Guilty because you don't want to spend every single second of your life with your DH and DC? I think it's a extremely healthy and normal. Enjoy it. They will all be having a great time by the sounds of it - absolutely no need to feel guilt whatsoever. Anyway, if you went you'd feel guilty for not enjoying it or joining in so if you insist on feeling bad, just do that at home. No one will give you a medal for going on a trip you won't get any enjoyment out of or it putting a downer on your family's fun. Relax. Recharge. Enjoy doing whatever you like. Guilt free.

SummerHouse · 27/05/2023 20:13

OP please update with your decision when you have made one. I have once again over invested in a thread. 😀

Curseofthenation · 27/05/2023 20:51

I would agree to this suggestion immediately and without an ounce of guilt! Enjoy!

Billyho · 27/05/2023 21:00

It sounds just wonderful, what a lovely family dynamic!

JonahAndTheSnail · 27/05/2023 21:21

Sounds ideal! Remember, it's an important lesson for your kids to learn as well. You can care a lot about a person (friendship or relationship) but you also need to know when to step back and give that person the space to enjoy things that are outside your own areas interest from time to time.

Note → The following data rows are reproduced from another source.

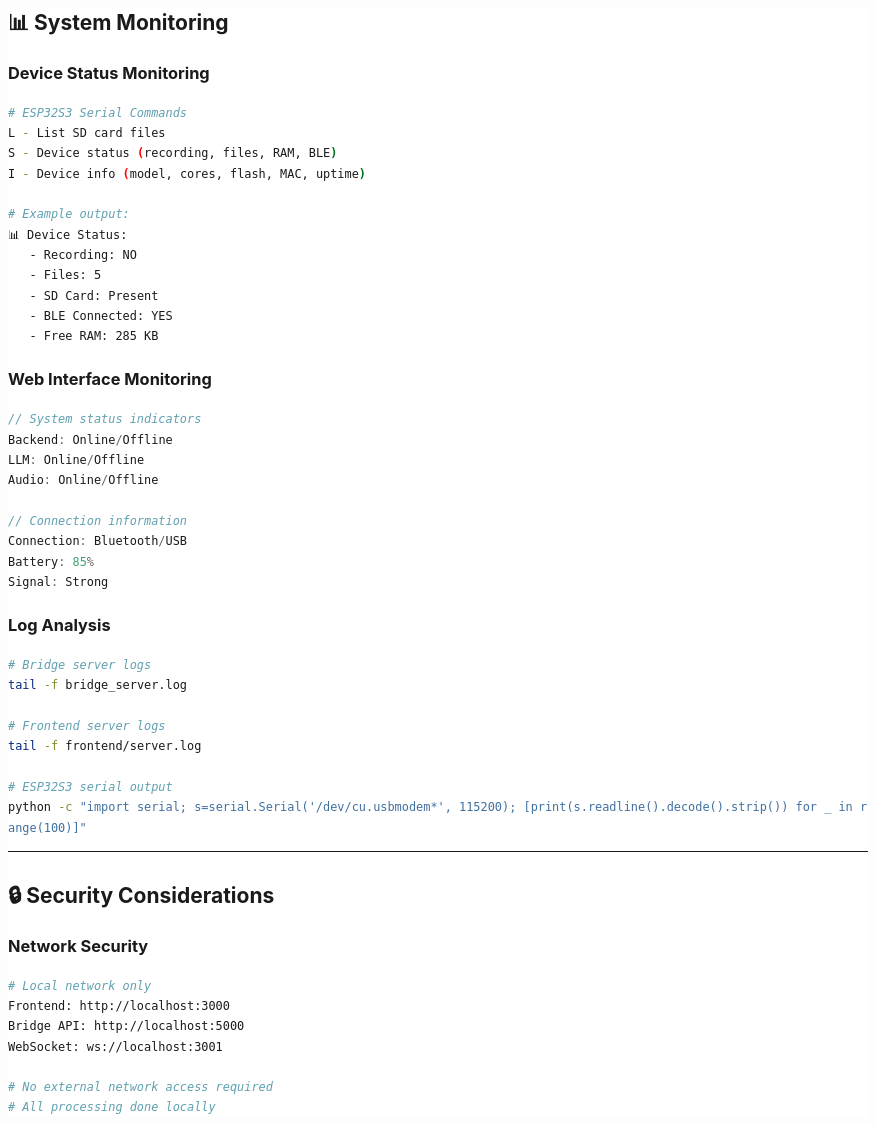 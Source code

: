 
## 📊 **System Monitoring**

### **Device Status Monitoring**
```bash
# ESP32S3 Serial Commands
L - List SD card files
S - Device status (recording, files, RAM, BLE)
I - Device info (model, cores, flash, MAC, uptime)

# Example output:
📊 Device Status:
   - Recording: NO
   - Files: 5
   - SD Card: Present
   - BLE Connected: YES
   - Free RAM: 285 KB
```

### **Web Interface Monitoring**
```javascript
// System status indicators
Backend: Online/Offline
LLM: Online/Offline  
Audio: Online/Offline

// Connection information
Connection: Bluetooth/USB
Battery: 85%
Signal: Strong
```

### **Log Analysis**
```bash
# Bridge server logs
tail -f bridge_server.log

# Frontend server logs
tail -f frontend/server.log

# ESP32S3 serial output
python -c "import serial; s=serial.Serial('/dev/cu.usbmodem*', 115200); [print(s.readline().decode().strip()) for _ in range(100)]"
```

---

## 🔒 **Security Considerations**

### **Network Security**
```bash
# Local network only
Frontend: http://localhost:3000
Bridge API: http://localhost:5000
WebSocket: ws://localhost:3001

# No external network access required
# All processing done locally
```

It's not healthy to be joined to another (non newborn baby) human 24/7.

Olderandolder · 24/06/2023 11:30

Of course YANBU.

It’s a gift from your DH. Don’t throw it back at him.

Take it and express appreciation. That is the result he will want from being nice to you. Say thank you, be warm and happy. He gets to know that he can do things that make you happy, which is good. Don’t take that away from him by refusing.

At 10 and 5 they may not be all that much hard work for him. Often men carry on as normal when kids are around and expect kids to fit in. Kids then step up and behave.